■第61話 お願い
『コレ・・・。』
シオリが大きな襟元のファーを引っ張り上げ、少し口許を隠しながら
照れくさそうにプレゼントが入った紙袋をそっと差し出した。
ショウタはシオリから預かっていたぬいぐるみを返すと、嬉しそうに
ぽりぽりと頬を指先で掻いて口角を上げる。
そっと紙袋を開け中を覗くと、更にカラフルな薄いラッピングペーパーで
包まれたものが見えた。 ショウタは目を細め、まるでガラス細工にでも
触れるようにしずしずとそれを取り出す。
ラッピングペーパーを丁寧にはがすと、出て来たもの。
『え・・・・・・・・・・・・。』
ショウタが言葉を失い息を呑む。
目を見開くと、ゴクリと喉が鳴った音が響いた。
その様子に、シオリが恥ずかしそうに前髪を引っ張り俯きながら、小さく呟く。
『はじめて編んだから・・・
あんまり上手じゃないんだけど・・・ ごめんね?』
それは、手編みのマフラーだった。
トリコロールカラーのそれはフリンジが付いて、ショウタが通学する時に
いつも着ている濃紺のピーコートにピッタリで。
実は修学旅行から戻った頃から、勉強の合間をぬってシオリは生まれて
はじめてのマフラーをこっそり編んでいたのだった。
教本と格闘するも思うようにうまく編めず、2回ほどき最初からやり直しを
してやっと出来上がったそれ。
暫くそれを手にしたまま呆然と佇み、ショウタがやっと声を発する。
『ぇ・・・ す、すげぇ・・・
俺・・・ 生まれてはじめて、手編みのモン貰った・・・。
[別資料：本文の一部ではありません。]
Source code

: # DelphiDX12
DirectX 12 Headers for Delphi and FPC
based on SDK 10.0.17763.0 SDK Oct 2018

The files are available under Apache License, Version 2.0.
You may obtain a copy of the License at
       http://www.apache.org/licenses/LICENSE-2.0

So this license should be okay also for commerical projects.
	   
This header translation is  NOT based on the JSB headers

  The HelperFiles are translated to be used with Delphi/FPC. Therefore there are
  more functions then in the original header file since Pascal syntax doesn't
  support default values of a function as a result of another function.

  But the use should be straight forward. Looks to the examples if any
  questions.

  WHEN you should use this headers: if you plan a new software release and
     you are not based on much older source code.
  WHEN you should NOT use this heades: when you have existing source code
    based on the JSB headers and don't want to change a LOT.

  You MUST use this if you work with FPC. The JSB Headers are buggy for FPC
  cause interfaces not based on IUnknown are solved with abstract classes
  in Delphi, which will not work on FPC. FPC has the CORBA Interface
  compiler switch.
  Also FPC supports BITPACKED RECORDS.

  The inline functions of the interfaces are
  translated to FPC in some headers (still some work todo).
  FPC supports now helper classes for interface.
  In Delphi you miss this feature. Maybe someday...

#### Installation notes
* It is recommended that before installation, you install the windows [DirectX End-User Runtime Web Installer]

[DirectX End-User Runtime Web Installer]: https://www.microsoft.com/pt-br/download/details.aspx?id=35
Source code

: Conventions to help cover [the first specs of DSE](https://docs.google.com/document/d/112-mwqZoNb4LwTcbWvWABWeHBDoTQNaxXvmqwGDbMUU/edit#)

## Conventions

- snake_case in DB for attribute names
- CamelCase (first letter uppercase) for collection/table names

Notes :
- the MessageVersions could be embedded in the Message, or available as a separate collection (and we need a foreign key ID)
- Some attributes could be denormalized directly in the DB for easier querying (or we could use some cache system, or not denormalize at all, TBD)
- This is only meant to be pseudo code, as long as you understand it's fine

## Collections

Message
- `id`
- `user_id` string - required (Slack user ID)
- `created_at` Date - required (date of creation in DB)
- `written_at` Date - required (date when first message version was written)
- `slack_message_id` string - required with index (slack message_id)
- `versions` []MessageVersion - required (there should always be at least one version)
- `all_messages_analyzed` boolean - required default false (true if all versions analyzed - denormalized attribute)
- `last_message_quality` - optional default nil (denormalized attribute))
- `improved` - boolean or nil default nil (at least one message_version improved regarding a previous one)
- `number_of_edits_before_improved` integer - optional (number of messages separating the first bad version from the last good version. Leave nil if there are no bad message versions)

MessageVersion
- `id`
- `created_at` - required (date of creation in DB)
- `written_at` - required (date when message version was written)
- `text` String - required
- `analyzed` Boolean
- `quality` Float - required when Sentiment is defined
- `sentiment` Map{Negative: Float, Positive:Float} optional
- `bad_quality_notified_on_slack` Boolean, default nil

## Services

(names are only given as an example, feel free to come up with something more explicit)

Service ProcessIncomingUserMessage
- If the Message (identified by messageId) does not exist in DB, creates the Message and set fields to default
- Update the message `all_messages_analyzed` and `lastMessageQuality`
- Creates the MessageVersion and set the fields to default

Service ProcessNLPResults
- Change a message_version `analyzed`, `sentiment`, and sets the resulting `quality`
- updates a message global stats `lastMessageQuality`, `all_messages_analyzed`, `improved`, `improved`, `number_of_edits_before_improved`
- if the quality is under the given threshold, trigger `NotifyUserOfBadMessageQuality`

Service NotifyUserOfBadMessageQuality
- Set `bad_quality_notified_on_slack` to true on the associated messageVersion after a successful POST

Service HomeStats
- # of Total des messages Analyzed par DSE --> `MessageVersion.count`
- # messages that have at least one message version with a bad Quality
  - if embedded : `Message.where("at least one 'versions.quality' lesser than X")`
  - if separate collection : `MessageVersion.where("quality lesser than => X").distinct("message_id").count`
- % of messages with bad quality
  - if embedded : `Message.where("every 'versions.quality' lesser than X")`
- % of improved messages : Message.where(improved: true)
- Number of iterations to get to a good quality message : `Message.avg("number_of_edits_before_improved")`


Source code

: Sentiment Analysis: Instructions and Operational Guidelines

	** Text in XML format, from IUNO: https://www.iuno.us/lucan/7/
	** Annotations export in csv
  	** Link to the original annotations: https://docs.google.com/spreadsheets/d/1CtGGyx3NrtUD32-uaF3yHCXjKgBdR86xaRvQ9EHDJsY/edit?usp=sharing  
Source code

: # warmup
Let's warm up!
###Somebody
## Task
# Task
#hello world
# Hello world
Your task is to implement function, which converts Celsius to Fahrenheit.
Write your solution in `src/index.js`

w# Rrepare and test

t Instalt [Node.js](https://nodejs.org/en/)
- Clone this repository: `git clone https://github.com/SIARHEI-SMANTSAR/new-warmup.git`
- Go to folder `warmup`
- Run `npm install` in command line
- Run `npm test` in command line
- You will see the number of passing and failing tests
』
その声は少し震えて、泣いているのかと思うほどだった。
ショウタは目をつぶりぎゅっとマフラーを抱き締めると、顔をうずめて
大きく息をする。 ほんのりシオリのにおいがする気がして、どうしようもなく
胸が締め付けられる。
『今! もう・・・ 今すぐ、してもいい??』 マフラーを伸ばすと
嬉しくて堪らないといった顔で首にグルグルに巻いたショウタ。
そうかと思えば首からはずして、ふたつに折り輪っかに通すようにしてみたり。
大きな背中を丸めて、必死にマフラーをどう巻こうかで悩んでいる
その素直すぎる姿にシオリは溢れる想いをもう堪えられなくなっていた。
静かにショウタに近付き、そっとその大きな背中に後ろから抱き付いたシオリ。
手を伸ばして思い切りぎゅううっと不器用な背中に体を寄せ、目をつぶる。
その突然のぬくもりに一瞬驚いてビクっとショウタの体が跳ねる。
慌てて振り返ろうとしたショウタへ、シオリが言った。
『ふっ・・・り返らないで・・・。』
ショウタのダウンジャケットの背中に顔をうずめ抱き付いたまま、
ぎゅっと目をつぶるシオリが震えながら小さく呟く。
『ねぇ・・・
前に、数学の教科書貸した時に言ったこと覚えてる・・・?』
背中に全神経を集中し動揺しまくるショウタは、この夢のような
シチュエーションに脳内パニック真っ最中で、なんのことを言われているのか
全く分からなかった。
『え・・・? な、なんだっけ・・・?』
『教科書貸してあげるから、
その代わりに私のお願いもひとつきいてね・・・、って言ったの。』
そう言えば、そんなような事を言われたような気がしないでもないが、
それよりなにより、ダウンジャケットの厚みがもどかしい。
もっと直にシオリのぬくもりを感じたい。
『ああ・・・ うん、そっか。
・・・まだお願い聞いてなかったな、そいえば・・・。』
すると、シオリが更にショウタに抱き付く腕に力を込めた。
大きく大きく深呼吸をして、震える胸を鎮め喉の奥からなんとか声を絞り出す。
『・・・ずっと、
・・・私の隣にいて・・・ 笑わせて・・・。』
確かに耳に聴こえたその一言に、更に目を見開き我慢しきれずショウタが
振り返った。
そして、潤んだ目でシオリをまっすぐ見つめる。
『ヤスムラ君のことが・・・ 大好き・・・。』
ついに堪え切れずシオリの瞳から透明な雫がこぼれ落ちた。